Wednesday, August 01, 2007

Face-Lift 390

Guess the Plot

The Consultant

1. Ava Grandler is a troubleshooter: when good contracts go bad, she's the one to call. But when handsome Gray Bradshaw's company begins to flounder, will she be accused of cooking the books?

2. He was brought in to stop the bleeding when Hemodynamics Industries was going down the drain. Now the top executives are turning up dead, drained of blood. Is there a connection between the string of grisly murders and . . . The Consultant?

3. Derek Wilberforce believes he is existent in a highly synergistic lifestyle until an impactful life event incents him to realign his priorities and rediscover his under-utilized assets in a paradigm-shifting circumstance. Also, a hyperinfrastructure.

4. He had a promising consulting career going until he woke up in the psych ward with his memories gone, accused of murder. Can an aging hypnotherapist help recapture the troubled past of . . . The Consultant? Also, ghost hitchhikers.

5. Immortal Loman Morgano was a consultant, offering affordable advice where he could. He was marriage consultant to Henry the Eighth. He advised Russia to sell Alaska to the US. Now, droolingly, he anticipates his most rewarding consultation: advising the American electorate on the 2008 political season.

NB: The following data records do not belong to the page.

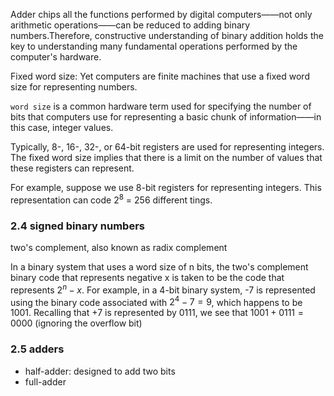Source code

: Adder chips
all the functions performed by digital computers——not only arithmetic operations——can be reduced to adding binary numbers.Therefore, constructive understanding of binary addition holds the key to understanding many fundamental operations performed by the computer's hardware.

Fixed word size: Yet computers are finite machines that use a fixed word size for representing numbers.

`word size` is a common hardware term used for specifying the number of bits that computers use for representing a basic chunk of information——in this case, integer values.

Typically, 8-, 16-, 32-, or 64-bit registers are used for representing integers. The fixed word size implies that there is a limit on the number of values that these registers can represent.

For example, suppose we use 8-bit registers for representing integers. This representation can code $2^8$ = 256 different tings. 

### 2.4 signed binary numbers

two's complement, also known as radix complement

In a binary system that uses a word size of n bits, the two's complement binary code that represents negative x is taken to be the code that represents $2^n - x$. For example, in a 4-bit binary system, -7 is represented using the binary code associated with $2^4 - 7=9$, which happens to be 1001. Recalling that +7 is represented by 0111, we see that $1001 + 0111 = 0000$ (ignoring the overflow bit)

### 2.5 adders

- half-adder: designed to add two bits
- full-adder







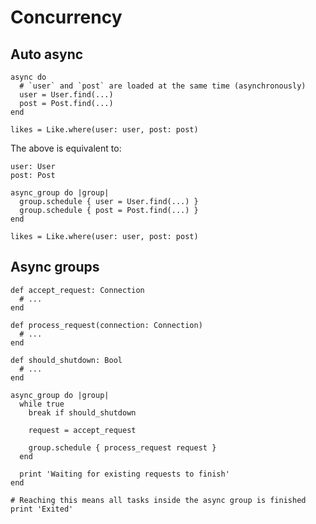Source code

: # Concurrency

## Auto async

    async do
      # `user` and `post` are loaded at the same time (asynchronously)
      user = User.find(...)
      post = Post.find(...)
    end

    likes = Like.where(user: user, post: post)

The above is equivalent to:

    user: User
    post: Post

    async_group do |group|
      group.schedule { user = User.find(...) }
      group.schedule { post = Post.find(...) }
    end

    likes = Like.where(user: user, post: post)

## Async groups

    def accept_request: Connection
      # ...
    end

    def process_request(connection: Connection)
      # ...
    end

    def should_shutdown: Bool
      # ...
    end

    async_group do |group|
      while true
        break if should_shutdown

        request = accept_request

        group.schedule { process_request request }
      end

      print 'Waiting for existing requests to finish'
    end

    # Reaching this means all tasks inside the async group is finished
    print 'Exited'
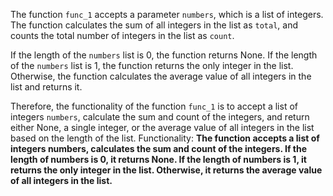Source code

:The function `func_1` accepts a parameter `numbers`, which is a list of integers. The function calculates the sum of all integers in the list as `total`, and counts the total number of integers in the list as `count`. 

If the length of the `numbers` list is 0, the function returns None. If the length of the `numbers` list is 1, the function returns the only integer in the list. Otherwise, the function calculates the average value of all integers in the list and returns it.

Therefore, the functionality of the function `func_1` is to accept a list of integers `numbers`, calculate the sum and count of the integers, and return either None, a single integer, or the average value of all integers in the list based on the length of the list. 
Functionality: **The function accepts a list of integers numbers, calculates the sum and count of the integers. If the length of numbers is 0, it returns None. If the length of numbers is 1, it returns the only integer in the list. Otherwise, it returns the average value of all integers in the list.**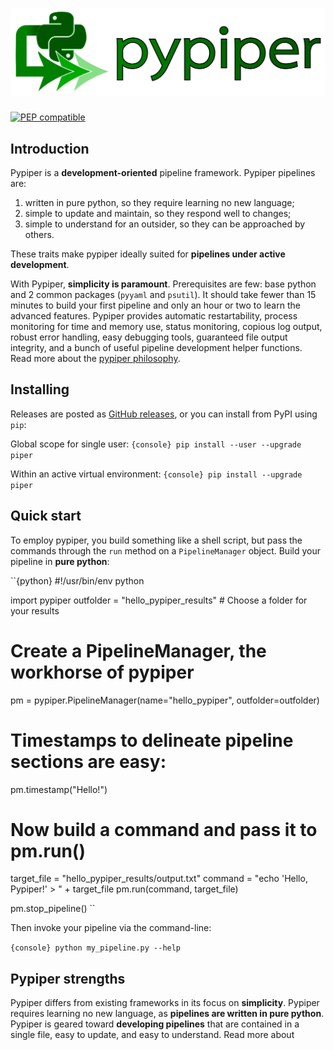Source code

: # <img src="img/pypiper_logo.svg" class="img-header">

[![PEP compatible](http://pepkit.github.io/img/PEP-compatible-green.svg)](http://pepkit.github.io)

## Introduction

Pypiper is a **development-oriented** pipeline framework. Pypiper pipelines are:

1. written in pure python, so they require learning no new language;
2. simple to update and maintain, so they respond well to changes;
3. simple to understand for an outsider, so they can be approached by others.


These traits make pypiper ideally suited for **pipelines under active development**.

With Pypiper, **simplicity is paramount**. Prerequisites are few: base python and 2 common packages (`pyyaml` and `psutil`). It should take fewer than 15 minutes to build your first pipeline and only an hour or two to learn the advanced features.
Pypiper provides automatic restartability, process monitoring for time and memory use, status monitoring, copious log output, robust error handling, easy debugging tools, guaranteed file output integrity, and a bunch of useful pipeline development helper functions.  Read more about the [pypiper philosophy](philosophy).

## Installing

Releases are posted as [GitHub releases](https://github.com/databio/pypiper/releases), or you can install from PyPI using `pip`:

Global scope for single user:
``{console}
pip install --user --upgrade piper
``

Within an active virtual environment:
``{console}
pip install --upgrade piper
``

## Quick start

To employ pypiper, you build something like a shell script, but pass the commands through the `run` method on a `PipelineManager` object. Build your pipeline in **pure python**:

``{python}
#!/usr/bin/env python

import pypiper
outfolder = "hello_pypiper_results" # Choose a folder for your results

# Create a PipelineManager, the workhorse of pypiper
pm = pypiper.PipelineManager(name="hello_pypiper", outfolder=outfolder)

# Timestamps to delineate pipeline sections are easy:
pm.timestamp("Hello!")

# Now build a command and pass it to pm.run()
target_file = "hello_pypiper_results/output.txt"
command = "echo 'Hello, Pypiper!' > " + target_file
pm.run(command, target_file)

pm.stop_pipeline()
``

Then invoke your pipeline via the command-line:

``{console}
python my_pipeline.py --help
``

## Pypiper strengths

Pypiper differs from existing frameworks in its focus on **simplicity**. Pypiper requires learning no new language, as **pipelines are written in pure python**. Pypiper is geared toward **developing pipelines** that are contained in a single file, easy to update, and easy to understand. Read more about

6. A book of advice written by teenagers, during the years when they know everything, this pithy handbook will act as a personal consultant to clueless parents and guide them along a path carefully calculated to avoid humiliating their teenagers or sullying their reputation beyond repair.

Original version

Dear Mr. Evil:

I’m seeking representation for my new suspense novel, THE CONSULTANT. Set in New England, it's the story of a troubled young MBA on the run, a trio of unearthly hitchhikers, and the incredible road trip they take to save each others’ souls.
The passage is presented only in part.